Part I focuses on relationship centered service and basic principles in observation, listening, and the power of holding others in mind. This approach is eloquently described by Barry Wright, “Evolution of a Model,” as well as specific work with all too familiar but challenging situations, e.g. work with substance abusing mothers and their babies, explored by William Schafer.

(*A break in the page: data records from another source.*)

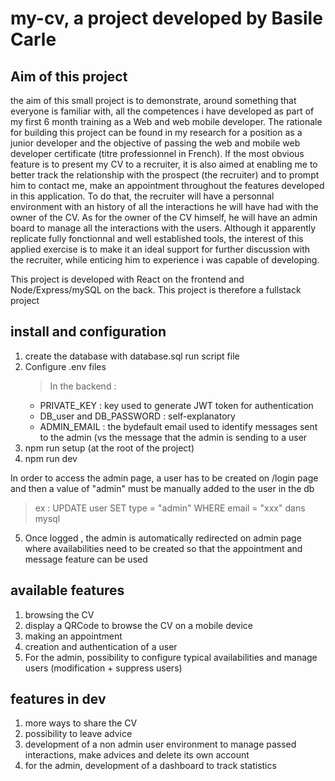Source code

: # my-cv, a project developed by Basile Carle

## Aim of this project

the aim of this small project is to demonstrate, around something that everyone is familiar with, all the competences i have developed as part of my first 6 month training as a Web and web mobile developer. The rationale for building this project can be found in my research for a position as a junior developer and the objective of passing the web and mobile web developer certificate (titre professionnel in French). If the most obvious feature is to present my CV to a recruiter, it is also aimed at enabling me to better track the relationship with the prospect (the recruiter) and to prompt him to contact me, make an appointment throughout the features developed in this application. To do that, the recruiter will have a personnal environment with an history of all the interactions he will have had with the owner of the CV. As for the owner of the CV himself, he will have an admin board to manage all the interactions with the users. Although it apparently replicate fully fonctionnal and well established tools, the interest of this applied exercise is to make it an ideal support for further discussion with the recruiter, while enticing him to experience i was capable of developing.

This project is developed with React on the frontend and Node/Express/mySQL on the back. This project is therefore a fullstack project

## install and configuration

1. create the database with database.sql run script file
2. Configure .env files
   > In the backend :
   - PRIVATE_KEY : key used to generate JWT token for authentication
   - DB_user and DB_PASSWORD : self-explanatory
   - ADMIN_EMAIL : the bydefault email used to identify messages sent to the admin (vs the message that the admin is sending to a user
3. npm run setup (at the root of the project)
4. npm run dev

In order to access the admin page, a user has to be created on /login page and then a value of "admin" must be manually added to the user in the db

> ex : UPDATE user SET type = "admin" WHERE email = "xxx" dans mysql

5. Once logged , the admin is automatically redirected on admin page where availabilities need to be created so that the appointment and message feature can be used

## available features

1. browsing the CV
2. display a QRCode to browse the CV on a mobile device
3. making an appointment
4. creation and authentication of a user
5. For the admin, possibility to configure typical availabilities and manage users (modification + suppress users)

## features in dev

1. more ways to share the CV
2. possibility to leave advice
3. development of a non admin user environment to manage passed interactions, make advices and delete its own account
4. for the admin, development of a dashboard to track statistics

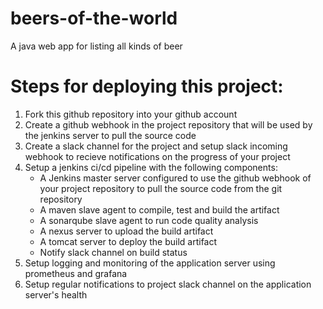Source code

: # beers-of-the-world
A java web app for listing all kinds of beer

Steps for deploying this project:
=================================
1. Fork this github repository into your github account 
2. Create a github webhook in the project repository that will be used by the jenkins server to pull the source code
3. Create a slack channel for the project and setup slack incoming webhook to recieve notifications on the progress of your project
4. Setup a jenkins ci/cd pipeline with the following components:
   - A Jenkins master server configured to use the github webhook of your project repository to pull the source code from the git repository
   - A maven slave agent to compile, test and build the artifact 
   - A sonarqube slave agent to run code quality analysis 
   - A nexus server to upload the build artifact
   - A tomcat server to deploy the build artifact
   - Notify slack channel on build status
5. Setup logging and monitoring of the application server using prometheus and grafana
6. Setup regular notifications to project slack channel on the application server's health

Part II introduces the reader to attachment, through Kate Rosenblum’s chapters, “Ambivalent-Resistant Attachment: Dancing with Strong Emotions” and “Together, yet Alone: Avoidant Attachment and the Minimization of feeling.” Case material brings the work of attachment into sharp focus as in “Disorganized Attachment: The Search for the Light Between the Cracks of Pain and Hope,” by Danielle Davey. Doug Davies and Michael Trout offer opportunities to consider the impact of trauma on very young children as well as the benevolent influences on the lives of babies. Julie Ribaudo challenges us to think in new ways in her reflections, “Beyond Mothers: Beyond Singular Relationships.”
Part III zeros in on relationship-based work and includes sensitive writings by Jan Ulrich, “Connecting through Love to Overcome Fear;” Patricia Jedrzejek, “Trauma and Immigration: A Clinical Example”; and Lisa Garcia, “Planting Seeds in the Garden of Infant Mental Health.” Authors bring the theoretical underpinnings of of infant mental health practice alive.

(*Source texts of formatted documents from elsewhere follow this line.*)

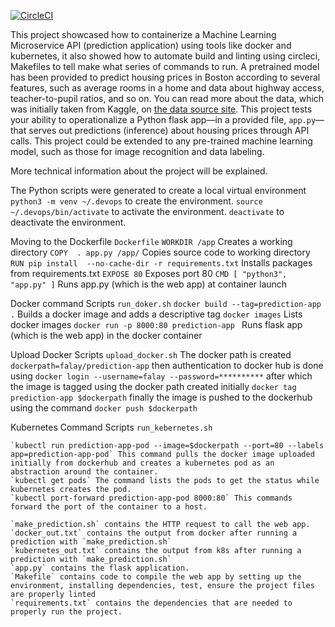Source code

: [![CircleCI](https://circleci.com/gh/corneliuze/project-k8s/tree/main.svg?style=svg)](https://circleci.com/gh/corneliuze/project-k8s/tree/main)

This project showcased how to containerize a Machine Learning Microservice API (prediction application) using tools like docker and kubernetes, 
it also showed how to automate build and linting using circleci, Makefiles to tell make what series of commands to run.
A pretrained model has been provided to predict housing prices in Boston according to several features, such as average rooms in a home and data about highway access,
teacher-to-pupil ratios, and so on. You can read more about the data, which was initially taken from Kaggle, on [the data source site](https://www.kaggle.com/c/boston-housing). This project tests your ability to operationalize a Python flask app—in a provided file, `app.py`—that serves out predictions (inference) about housing prices through API calls. This project could be extended to any pre-trained machine learning model, such as those for image recognition and data labeling.

More technical information about the project will be explained.

The Python scripts were generated to create a local virtual environment
   `python3 -m venv ~/.devops` to create the environment.
   `source ~/.devops/bin/activate` to activate the environment.
   `deactivate` to deactivate the environment.

Moving to the Dockerfile `Dockerfile`
 `WORKDIR /app`  Creates a working directory
 `COPY  . app.py /app/` Copies source code to working directory
 `RUN pip install  --no-cache-dir -r requirements.txt` Installs packages from requirements.txt
 `EXPOSE 80` Exposes port 80
 `CMD [ "python3", "app.py" ]`  Runs app.py (which is the web app) at container launch
 
Docker command Scripts `run_doker.sh`
   `docker build --tag=prediction-app  .` Builds a docker image and adds a descriptive tag
   `docker images` Lists docker images
   `docker run -p 8000:80 prediction-app ` Runs flask app  (which is the web app) in the docker container
   
Upload Docker Scripts `upload_docker.sh`
   The docker path is created  `dockerpath=falay/prediction-app` then authentication to docker hub is done using `docker login --username=falay --password=**********`
   after which the image is tagged using the docker path created initially `docker tag prediction-app $dockerpath` finally the image is pushed to the dockerhub using the command `docker push $dockerpath`

Kubernetes Command Scripts `run_kebernetes.sh` 
    
    `kubectl run prediction-app-pod --image=$dockerpath --port=80 --labels app=prediction-app-pod` This command pulls the docker image uploaded initially from dockerhub and creates a kubernetes pod as an abstraction around the container.
    `kubectl get pods` The command lists the pods to get the status while kubernetes creates the pod.   
    `kubectl port-forward prediction-app-pod 8000:80` This commands forward the port of the container to a host.
    
    `make_prediction.sh` contains the HTTP request to call the web app.
    `docker_out.txt` contains the output from docker after running a prediction with `make_prediction.sh`
    `kubernetes_out.txt` contains the output from k8s after running a prediction with `make_prediction.sh`
    `app.py` contains the flask application.
    `Makefile` contains code to compile the web app by setting up the environment, installing dependencies, test, ensure the project files are properly linted 
    `requirements.txt` contains the dependencies that are needed to properly run the project.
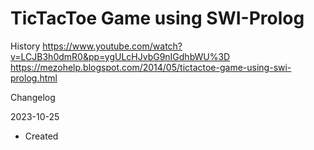 # TicTacToe Game using SWI-Prolog

History
https://www.youtube.com/watch?v=LCJB3h0dmR0&pp=ygULcHJvbG9nIGdhbWU%3D
https://mezohelp.blogspot.com/2014/05/tictactoe-game-using-swi-prolog.html

Changelog

2023-10-25
- Created
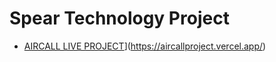 # Spear Technology Project

- [AIRCALL LIVE PROJECT]([https://github.com/vitejs/vite-plugin-react/blob/main/packages/plugin-react/README.md)](https://aircallproject.vercel.app/)
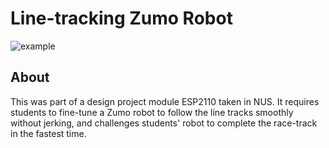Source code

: # Line-tracking Zumo Robot

![example](./misc/example.gif)


## About

This was part of a design project module ESP2110 taken in NUS. It requires students to fine-tune a Zumo robot to follow the line tracks smoothly without jerking, and challenges students' robot to complete the race-track in the fastest time.

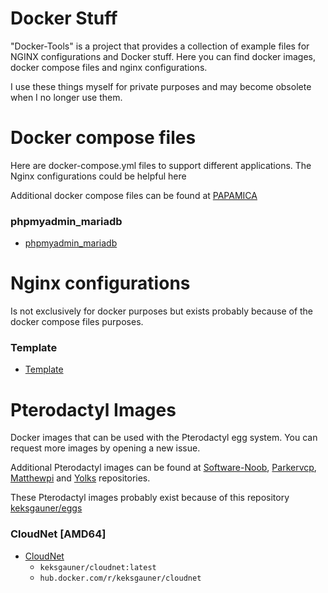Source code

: # Docker Stuff
"Docker-Tools" is a project that provides a collection of example files for NGINX configurations and Docker stuff.
Here you can find docker images, docker compose files and nginx configurations.

I use these things myself for private purposes and may become obsolete when I no longer use them.

# Docker compose files

Here are docker-compose.yml files to support different applications. The Nginx configurations could be helpful here

Additional docker compose files can be found at [PAPAMICA](https://github.com/PAPAMICA/docker-compose-collection)

### phpmyadmin_mariadb

- [phpmyadmin_mariadb](https://github.com/keksgauner/docker-stuff/tree/main/composes-files/default/phpmyadmin_mariadb.yml)

# Nginx configurations

Is not exclusively for docker purposes but exists probably because of the docker compose files purposes.

### Template

- [Template](https://github.com/keksgauner/docker-stuff/tree/main/nginx/reserve-proxy)

# Pterodactyl Images

Docker images that can be used with the Pterodactyl egg system. You can request more images by opening a new issue.

Additional Pterodactyl images can be found at [Software-Noob](https://github.com/Software-Noob/pterodactyl-images), [Parkervcp](https://github.com/parkervcp/images), [Matthewpi](https://github.com/matthewpi/images) and [Yolks](https://github.com/pterodactyl/yolks) repositories.

These Pterodactyl images probably exist because of this repository [keksgauner/eggs](https://github.com/keksgauner/eggs)

### CloudNet [AMD64]

- [CloudNet](https://github.com/keksgauner/docker-stuff/tree/main/pterodactyl/images/cloudnet)
  - `keksgauner/cloudnet:latest`
  - `hub.docker.com/r/keksgauner/cloudnet`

Part IV offers in-depth discussions of Reflective Supervision by those well-known for the art, including, Sheryl Goldberg, “Reflective Supervision/Consultation: What is it and Why Does it Matter?”; Barry Wright; “Reflecting on Training; The Centrality of Relationships”; and Bonnie Daligga, “Joy in the Supervision Experience.” The titles reflect each author’s wisdom and passion for the field.
Part V centers on our capacity for reflection, creativity and contemplation. Selections include: “My Grandfather’s Chair,” by Michael Trout; “Remembering and Never forgetting Erna Furman,” by Kathleen Baltman; “Cubs are for Holding,” by Greg Proulx; and “Waiting,” by Deborah Weatherston.

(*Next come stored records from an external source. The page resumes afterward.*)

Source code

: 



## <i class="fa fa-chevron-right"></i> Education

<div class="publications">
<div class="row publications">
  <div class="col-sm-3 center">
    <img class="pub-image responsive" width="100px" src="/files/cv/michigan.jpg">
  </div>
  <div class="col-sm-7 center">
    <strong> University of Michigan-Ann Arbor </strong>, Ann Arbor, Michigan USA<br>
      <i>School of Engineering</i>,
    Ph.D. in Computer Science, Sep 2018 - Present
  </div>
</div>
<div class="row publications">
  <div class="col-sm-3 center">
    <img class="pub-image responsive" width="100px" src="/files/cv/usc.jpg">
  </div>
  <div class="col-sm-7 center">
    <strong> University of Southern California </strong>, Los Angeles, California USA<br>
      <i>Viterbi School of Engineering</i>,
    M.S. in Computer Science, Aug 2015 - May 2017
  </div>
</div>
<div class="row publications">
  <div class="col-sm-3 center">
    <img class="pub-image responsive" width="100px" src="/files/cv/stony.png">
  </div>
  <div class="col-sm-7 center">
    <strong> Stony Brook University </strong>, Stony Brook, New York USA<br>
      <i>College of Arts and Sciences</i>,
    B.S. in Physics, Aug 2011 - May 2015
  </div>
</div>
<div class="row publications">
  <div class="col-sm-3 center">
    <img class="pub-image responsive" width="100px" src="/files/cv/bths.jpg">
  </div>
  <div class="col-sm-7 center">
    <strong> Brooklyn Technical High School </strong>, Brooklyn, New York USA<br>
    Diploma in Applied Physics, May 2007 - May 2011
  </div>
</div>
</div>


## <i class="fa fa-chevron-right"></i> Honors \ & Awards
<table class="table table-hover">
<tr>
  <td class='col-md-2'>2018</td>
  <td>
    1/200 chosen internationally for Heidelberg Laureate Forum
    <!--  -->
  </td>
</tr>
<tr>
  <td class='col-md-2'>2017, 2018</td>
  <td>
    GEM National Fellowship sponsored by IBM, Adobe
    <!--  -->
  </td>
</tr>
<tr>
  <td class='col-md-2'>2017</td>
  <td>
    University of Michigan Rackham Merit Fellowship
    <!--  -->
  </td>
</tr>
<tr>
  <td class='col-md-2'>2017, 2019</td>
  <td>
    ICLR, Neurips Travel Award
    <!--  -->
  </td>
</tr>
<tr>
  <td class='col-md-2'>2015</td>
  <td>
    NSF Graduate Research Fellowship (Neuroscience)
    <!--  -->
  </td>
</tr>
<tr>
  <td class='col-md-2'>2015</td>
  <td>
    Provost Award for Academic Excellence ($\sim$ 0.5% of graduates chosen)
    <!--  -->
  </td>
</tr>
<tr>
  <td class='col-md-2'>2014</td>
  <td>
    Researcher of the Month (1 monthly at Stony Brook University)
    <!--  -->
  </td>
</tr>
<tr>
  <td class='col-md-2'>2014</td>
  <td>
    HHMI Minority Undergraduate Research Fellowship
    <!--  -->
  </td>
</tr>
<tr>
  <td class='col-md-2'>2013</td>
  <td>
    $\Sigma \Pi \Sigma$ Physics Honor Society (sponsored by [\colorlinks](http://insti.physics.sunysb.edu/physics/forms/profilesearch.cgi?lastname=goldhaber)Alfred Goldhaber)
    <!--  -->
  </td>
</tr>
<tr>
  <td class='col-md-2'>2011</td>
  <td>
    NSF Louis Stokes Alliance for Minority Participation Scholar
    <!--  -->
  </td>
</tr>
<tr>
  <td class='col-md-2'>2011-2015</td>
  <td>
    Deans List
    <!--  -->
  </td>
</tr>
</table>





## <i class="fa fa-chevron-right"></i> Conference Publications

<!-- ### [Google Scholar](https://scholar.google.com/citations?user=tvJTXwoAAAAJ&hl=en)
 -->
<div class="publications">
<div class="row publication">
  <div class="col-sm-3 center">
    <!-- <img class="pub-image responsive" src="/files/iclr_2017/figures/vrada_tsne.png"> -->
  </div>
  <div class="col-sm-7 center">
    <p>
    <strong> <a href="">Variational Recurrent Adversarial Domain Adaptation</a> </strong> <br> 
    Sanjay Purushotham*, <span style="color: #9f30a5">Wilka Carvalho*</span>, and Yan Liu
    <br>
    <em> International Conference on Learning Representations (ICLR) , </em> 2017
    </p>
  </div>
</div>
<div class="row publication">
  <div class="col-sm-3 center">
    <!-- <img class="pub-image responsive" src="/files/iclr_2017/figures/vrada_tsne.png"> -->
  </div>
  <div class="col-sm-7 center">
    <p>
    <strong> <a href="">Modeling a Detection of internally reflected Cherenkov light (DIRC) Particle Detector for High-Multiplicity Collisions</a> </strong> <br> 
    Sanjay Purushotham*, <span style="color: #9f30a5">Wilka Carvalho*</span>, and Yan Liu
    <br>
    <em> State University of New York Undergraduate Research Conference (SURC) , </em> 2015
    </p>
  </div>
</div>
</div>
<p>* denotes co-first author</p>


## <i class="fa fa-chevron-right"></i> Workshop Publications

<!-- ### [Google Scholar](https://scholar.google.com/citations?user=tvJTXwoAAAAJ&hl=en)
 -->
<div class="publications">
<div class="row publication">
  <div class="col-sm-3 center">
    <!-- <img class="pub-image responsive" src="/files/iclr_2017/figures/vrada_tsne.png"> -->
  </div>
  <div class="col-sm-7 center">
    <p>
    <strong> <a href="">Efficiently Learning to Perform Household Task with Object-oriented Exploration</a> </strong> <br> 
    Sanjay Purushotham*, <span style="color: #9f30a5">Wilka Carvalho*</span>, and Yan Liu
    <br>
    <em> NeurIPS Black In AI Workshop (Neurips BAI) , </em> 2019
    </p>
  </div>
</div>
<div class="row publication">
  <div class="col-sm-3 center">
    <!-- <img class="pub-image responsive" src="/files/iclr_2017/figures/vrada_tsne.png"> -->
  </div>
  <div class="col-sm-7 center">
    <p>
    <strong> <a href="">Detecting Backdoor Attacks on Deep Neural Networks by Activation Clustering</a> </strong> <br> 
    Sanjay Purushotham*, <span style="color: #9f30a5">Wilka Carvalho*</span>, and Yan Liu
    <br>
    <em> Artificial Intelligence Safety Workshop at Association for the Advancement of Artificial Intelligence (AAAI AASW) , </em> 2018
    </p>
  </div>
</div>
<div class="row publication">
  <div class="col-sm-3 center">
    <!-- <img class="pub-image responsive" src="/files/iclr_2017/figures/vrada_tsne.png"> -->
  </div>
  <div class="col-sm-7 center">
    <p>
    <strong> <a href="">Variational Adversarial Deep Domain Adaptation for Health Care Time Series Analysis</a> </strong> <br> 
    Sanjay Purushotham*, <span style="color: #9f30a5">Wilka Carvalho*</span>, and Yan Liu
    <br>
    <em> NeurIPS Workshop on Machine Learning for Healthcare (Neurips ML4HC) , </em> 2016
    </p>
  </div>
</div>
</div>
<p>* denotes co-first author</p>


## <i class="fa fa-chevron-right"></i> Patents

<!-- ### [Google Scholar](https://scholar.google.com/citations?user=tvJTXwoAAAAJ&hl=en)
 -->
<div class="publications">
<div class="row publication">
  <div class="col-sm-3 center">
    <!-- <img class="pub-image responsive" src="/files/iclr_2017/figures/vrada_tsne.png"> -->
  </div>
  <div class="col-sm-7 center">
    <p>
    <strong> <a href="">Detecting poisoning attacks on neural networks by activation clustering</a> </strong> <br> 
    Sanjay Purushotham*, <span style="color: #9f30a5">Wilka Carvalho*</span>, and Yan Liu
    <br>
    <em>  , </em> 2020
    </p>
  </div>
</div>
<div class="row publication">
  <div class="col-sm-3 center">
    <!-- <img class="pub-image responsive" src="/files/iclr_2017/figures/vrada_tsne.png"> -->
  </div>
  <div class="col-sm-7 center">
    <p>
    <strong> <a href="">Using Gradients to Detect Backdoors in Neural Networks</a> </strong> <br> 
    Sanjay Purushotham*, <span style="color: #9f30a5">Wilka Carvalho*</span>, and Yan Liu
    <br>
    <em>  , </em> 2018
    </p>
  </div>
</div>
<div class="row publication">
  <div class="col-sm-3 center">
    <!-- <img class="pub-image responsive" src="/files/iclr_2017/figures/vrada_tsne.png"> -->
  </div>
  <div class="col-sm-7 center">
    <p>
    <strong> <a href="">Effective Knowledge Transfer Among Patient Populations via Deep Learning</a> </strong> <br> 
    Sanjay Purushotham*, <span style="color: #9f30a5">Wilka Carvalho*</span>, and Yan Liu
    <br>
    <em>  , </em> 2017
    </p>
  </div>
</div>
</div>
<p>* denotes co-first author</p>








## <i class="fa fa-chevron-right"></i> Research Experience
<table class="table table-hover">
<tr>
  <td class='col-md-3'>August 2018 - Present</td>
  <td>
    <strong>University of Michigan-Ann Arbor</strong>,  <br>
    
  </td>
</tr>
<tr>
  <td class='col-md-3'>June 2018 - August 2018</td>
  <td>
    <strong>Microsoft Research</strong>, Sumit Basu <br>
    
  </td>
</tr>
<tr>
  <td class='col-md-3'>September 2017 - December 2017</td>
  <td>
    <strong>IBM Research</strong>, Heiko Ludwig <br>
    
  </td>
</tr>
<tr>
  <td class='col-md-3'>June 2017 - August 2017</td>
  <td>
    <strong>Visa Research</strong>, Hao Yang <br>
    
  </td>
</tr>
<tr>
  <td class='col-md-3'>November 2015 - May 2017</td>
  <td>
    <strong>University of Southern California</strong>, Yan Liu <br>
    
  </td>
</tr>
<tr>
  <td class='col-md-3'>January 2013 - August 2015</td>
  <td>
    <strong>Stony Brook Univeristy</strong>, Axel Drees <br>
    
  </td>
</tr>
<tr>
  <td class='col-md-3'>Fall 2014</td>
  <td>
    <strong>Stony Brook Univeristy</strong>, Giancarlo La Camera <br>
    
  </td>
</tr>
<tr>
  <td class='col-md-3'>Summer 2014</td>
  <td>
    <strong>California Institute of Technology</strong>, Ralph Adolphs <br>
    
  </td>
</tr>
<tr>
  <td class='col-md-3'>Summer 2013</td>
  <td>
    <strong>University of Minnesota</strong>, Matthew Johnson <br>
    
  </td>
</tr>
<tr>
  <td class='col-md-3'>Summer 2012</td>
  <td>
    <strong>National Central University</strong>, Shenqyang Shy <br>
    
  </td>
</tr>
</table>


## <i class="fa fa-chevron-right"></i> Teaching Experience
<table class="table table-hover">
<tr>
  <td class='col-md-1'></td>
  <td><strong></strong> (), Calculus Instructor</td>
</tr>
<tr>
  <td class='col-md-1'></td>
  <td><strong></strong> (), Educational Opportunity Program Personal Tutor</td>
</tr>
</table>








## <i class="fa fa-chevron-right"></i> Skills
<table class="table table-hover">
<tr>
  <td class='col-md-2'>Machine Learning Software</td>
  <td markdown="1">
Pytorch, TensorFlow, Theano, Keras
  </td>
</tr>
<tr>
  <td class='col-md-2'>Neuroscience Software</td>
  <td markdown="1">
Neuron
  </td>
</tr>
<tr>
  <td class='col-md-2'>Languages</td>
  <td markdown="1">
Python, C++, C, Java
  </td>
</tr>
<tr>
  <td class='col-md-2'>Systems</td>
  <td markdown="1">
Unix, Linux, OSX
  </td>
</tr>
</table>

Part VI presents the practice of saying good-bye in “Pieces of the Bye: The Importance of Preparing to Say Goodbye to Children and their Families,” by Janice Fialka.
In sum, if you are looking for a book that captures the art and heart of Infant Mental Health principles and practice, this is it. The language is clear and elegant, appropriate for an individual who wants to learn a little bit more, as well as for a university or non-degree training program for infant and early childhood mental health practitioners.